Reinforcement learning has become the standard for improving reasoning in large language models, yet evidence increasingly suggests that RL does not teach new strategies; it redistributes probability mass over solutions the base model already contains. In this work, we ask: if RL merely steers the model toward paths it already knows, is the RL optimization loop itself necessary? Through token-level analysis across multiple model families and RL algorithms, we find that RL's beneficial footprint is a sparse, predictable correction concentrated at high-entropy decision points where the model is uncertain which branch to take. Only 1--3\% of token positions are affected, the promoted token always lies within the base model's top-5 alternatives, and targeted corrections at those few positions causally recover a large fraction of RL's accuracy gain, while random corrections fail. The base model's own entropy identifies these positions without any RL-trained model, and the entire correction is low-dimensional, representable in a tiny fraction of model parameters. These findings reframe reasoning improvement as sparse policy selection, not capability acquisition.

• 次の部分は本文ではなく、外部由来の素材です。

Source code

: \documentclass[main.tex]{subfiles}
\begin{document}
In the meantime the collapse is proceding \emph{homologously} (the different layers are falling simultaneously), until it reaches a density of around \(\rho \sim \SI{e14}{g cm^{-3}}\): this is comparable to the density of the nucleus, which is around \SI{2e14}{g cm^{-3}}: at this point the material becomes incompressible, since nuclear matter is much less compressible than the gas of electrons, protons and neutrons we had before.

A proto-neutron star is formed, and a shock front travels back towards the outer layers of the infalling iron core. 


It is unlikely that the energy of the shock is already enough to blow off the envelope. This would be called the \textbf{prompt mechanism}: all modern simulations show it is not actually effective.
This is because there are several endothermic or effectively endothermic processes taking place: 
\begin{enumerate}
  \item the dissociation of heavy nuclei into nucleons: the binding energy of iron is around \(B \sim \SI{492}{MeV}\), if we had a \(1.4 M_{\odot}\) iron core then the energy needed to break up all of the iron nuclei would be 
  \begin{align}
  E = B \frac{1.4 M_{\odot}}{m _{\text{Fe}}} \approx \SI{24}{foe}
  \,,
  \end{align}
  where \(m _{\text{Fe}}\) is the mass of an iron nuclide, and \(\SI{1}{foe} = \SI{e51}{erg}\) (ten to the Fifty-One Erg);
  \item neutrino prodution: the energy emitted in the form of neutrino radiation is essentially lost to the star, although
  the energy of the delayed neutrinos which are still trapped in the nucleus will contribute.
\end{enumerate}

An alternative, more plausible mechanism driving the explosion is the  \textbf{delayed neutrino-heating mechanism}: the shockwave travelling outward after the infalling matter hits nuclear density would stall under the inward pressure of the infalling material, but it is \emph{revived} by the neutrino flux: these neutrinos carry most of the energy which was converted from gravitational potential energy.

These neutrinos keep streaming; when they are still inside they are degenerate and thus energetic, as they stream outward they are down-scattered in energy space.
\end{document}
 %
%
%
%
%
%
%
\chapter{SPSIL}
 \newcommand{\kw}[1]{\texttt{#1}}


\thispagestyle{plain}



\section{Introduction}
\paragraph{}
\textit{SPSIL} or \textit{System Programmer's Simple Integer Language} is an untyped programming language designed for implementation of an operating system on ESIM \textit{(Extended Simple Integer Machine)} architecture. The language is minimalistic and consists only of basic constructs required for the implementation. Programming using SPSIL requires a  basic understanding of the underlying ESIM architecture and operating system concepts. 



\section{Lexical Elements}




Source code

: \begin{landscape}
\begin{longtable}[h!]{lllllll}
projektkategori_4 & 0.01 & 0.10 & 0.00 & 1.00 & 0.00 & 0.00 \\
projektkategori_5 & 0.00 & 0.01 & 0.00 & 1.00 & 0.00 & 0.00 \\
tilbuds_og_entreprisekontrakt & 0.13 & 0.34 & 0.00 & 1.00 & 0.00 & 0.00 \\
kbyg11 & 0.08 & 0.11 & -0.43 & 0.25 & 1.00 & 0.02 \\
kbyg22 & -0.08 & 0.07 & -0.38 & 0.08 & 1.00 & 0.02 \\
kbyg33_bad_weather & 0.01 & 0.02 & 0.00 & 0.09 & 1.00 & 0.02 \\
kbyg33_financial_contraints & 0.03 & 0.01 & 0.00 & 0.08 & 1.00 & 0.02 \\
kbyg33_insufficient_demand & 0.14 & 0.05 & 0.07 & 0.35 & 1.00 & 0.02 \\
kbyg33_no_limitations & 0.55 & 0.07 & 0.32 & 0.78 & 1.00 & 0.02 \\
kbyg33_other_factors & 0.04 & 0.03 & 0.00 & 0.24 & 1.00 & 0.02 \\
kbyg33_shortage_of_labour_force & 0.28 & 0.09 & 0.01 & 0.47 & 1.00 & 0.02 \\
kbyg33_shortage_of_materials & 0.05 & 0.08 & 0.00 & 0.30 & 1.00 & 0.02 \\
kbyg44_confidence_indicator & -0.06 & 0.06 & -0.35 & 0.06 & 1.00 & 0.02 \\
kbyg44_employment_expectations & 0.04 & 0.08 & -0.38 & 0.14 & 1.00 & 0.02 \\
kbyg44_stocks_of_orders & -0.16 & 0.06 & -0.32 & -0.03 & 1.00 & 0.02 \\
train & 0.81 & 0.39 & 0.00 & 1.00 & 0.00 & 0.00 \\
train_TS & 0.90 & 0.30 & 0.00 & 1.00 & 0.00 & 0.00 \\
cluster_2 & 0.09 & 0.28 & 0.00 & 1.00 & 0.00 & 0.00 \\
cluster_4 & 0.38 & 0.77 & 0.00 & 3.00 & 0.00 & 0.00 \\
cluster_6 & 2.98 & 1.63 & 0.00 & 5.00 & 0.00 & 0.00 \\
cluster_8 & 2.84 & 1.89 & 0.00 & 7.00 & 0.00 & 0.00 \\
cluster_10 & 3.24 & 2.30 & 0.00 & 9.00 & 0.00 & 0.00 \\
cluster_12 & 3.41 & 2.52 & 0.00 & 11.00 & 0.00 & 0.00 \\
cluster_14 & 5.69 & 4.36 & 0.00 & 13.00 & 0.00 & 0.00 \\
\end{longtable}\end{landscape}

We translate this insight into ReasonMaxxer, a minimal RL-free method that applies contrastive loss only at entropy-gated decision points, using a few hundred base-model rollouts and no online generation. Across three model families, six scales, and six math reasoning benchmarks, ReasonMaxxer matches or exceeds full RL performance while requiring only tens of problems and minutes of single-GPU training, a reduction in training cost of roughly three orders of magnitude.